> _Description of the task_:
Find the string "中日关系的重要性" in the entries and copy each line that has it.

> _Task input_:
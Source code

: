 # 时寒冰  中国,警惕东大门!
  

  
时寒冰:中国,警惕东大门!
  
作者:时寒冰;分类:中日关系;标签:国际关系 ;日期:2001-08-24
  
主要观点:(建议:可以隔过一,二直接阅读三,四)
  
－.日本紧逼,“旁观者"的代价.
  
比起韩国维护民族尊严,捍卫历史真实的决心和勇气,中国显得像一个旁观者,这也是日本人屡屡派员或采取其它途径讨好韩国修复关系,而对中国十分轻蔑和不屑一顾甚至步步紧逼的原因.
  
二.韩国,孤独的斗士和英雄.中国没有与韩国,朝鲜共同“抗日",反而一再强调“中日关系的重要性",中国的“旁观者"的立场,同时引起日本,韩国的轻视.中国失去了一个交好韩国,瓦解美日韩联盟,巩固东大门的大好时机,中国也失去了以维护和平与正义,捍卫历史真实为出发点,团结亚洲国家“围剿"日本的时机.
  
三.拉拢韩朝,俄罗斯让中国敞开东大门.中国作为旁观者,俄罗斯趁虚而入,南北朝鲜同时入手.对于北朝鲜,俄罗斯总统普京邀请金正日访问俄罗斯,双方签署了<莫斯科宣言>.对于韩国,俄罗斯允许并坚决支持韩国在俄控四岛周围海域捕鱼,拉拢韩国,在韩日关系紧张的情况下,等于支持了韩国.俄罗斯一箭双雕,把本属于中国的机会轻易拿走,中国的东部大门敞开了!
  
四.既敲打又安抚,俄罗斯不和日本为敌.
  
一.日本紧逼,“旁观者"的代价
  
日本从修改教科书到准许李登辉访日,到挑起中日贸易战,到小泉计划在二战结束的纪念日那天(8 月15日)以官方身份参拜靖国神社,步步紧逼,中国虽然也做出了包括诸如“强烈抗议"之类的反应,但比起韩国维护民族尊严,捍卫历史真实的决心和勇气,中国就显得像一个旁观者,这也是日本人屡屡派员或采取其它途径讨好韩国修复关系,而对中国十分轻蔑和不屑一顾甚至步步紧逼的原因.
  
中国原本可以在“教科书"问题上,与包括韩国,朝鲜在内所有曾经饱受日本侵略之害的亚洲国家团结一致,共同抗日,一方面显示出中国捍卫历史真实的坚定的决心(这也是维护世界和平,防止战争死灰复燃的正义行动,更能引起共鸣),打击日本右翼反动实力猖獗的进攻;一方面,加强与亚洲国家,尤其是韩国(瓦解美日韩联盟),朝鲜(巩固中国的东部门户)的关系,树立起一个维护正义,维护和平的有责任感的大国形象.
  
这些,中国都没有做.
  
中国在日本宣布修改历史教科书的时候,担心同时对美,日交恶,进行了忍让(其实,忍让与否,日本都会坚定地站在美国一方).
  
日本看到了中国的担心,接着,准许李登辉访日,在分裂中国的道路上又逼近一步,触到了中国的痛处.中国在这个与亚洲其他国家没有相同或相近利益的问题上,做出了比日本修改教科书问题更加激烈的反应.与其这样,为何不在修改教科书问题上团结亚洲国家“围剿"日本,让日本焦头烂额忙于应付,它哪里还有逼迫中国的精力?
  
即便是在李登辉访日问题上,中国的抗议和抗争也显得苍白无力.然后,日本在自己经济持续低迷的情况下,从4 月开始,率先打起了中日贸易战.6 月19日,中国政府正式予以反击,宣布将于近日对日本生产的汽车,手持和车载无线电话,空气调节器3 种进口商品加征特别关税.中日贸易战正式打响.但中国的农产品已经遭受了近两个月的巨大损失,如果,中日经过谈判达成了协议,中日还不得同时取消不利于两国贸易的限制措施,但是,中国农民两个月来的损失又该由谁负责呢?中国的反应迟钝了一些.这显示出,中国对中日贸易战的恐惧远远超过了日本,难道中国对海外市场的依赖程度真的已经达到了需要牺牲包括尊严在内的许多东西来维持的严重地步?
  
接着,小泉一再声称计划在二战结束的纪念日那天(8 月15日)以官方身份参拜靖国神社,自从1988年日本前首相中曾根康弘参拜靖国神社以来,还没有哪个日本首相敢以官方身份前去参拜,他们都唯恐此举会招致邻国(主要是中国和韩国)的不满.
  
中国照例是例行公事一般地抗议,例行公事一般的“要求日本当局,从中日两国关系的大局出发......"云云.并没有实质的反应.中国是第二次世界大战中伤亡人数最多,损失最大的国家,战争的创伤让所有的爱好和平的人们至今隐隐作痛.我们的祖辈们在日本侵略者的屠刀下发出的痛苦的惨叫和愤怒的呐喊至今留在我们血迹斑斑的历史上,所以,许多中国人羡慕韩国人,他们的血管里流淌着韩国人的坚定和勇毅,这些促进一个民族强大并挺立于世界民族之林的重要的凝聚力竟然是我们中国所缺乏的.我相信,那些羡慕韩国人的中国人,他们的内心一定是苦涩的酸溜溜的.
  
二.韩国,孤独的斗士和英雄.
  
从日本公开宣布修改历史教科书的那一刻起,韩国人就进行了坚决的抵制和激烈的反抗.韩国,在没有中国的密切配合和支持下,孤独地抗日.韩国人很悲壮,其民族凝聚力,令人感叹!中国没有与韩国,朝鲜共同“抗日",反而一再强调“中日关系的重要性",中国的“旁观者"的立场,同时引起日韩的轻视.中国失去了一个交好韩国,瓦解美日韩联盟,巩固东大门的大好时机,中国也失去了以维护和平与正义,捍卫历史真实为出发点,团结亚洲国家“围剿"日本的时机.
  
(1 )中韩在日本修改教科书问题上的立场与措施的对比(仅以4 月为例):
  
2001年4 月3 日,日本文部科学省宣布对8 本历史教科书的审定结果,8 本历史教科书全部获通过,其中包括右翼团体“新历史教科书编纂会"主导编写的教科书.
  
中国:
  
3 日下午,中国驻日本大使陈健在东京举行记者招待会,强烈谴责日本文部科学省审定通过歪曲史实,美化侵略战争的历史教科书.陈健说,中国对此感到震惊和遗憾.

> _Exercise output_:
二.韩国,孤独的斗士和英雄.中国没有与韩国,朝鲜共同“抗日",反而一再强调“中日关系的重要性",中国的“旁观者"的立场,同时引起日本,韩国的轻视.中国失去了一个交好韩国,瓦解美日韩联盟,巩固东大门的大好时机,中国也失去了以维护和平与正义,捍卫历史真实为出发点,团结亚洲国家“围剿"日本的时机.
从日本公开宣布修改历史教科书的那一刻起,韩国人就进行了坚决的抵制和激烈的反抗.韩国,在没有中国的密切配合和支持下,孤独地抗日.韩国人很悲壮,其民族凝聚力,令人感叹!中国没有与韩国,朝鲜共同“抗日",反而一再强调“中日关系的重要性",中国的“旁观者"的立场,同时引起日韩的轻视.中国失去了一个交好韩国,瓦解美日韩联盟,巩固东大门的大好时机,中国也失去了以维护和平与正义,捍卫历史真实为出发点,团结亚洲国家“围剿"日本的时机.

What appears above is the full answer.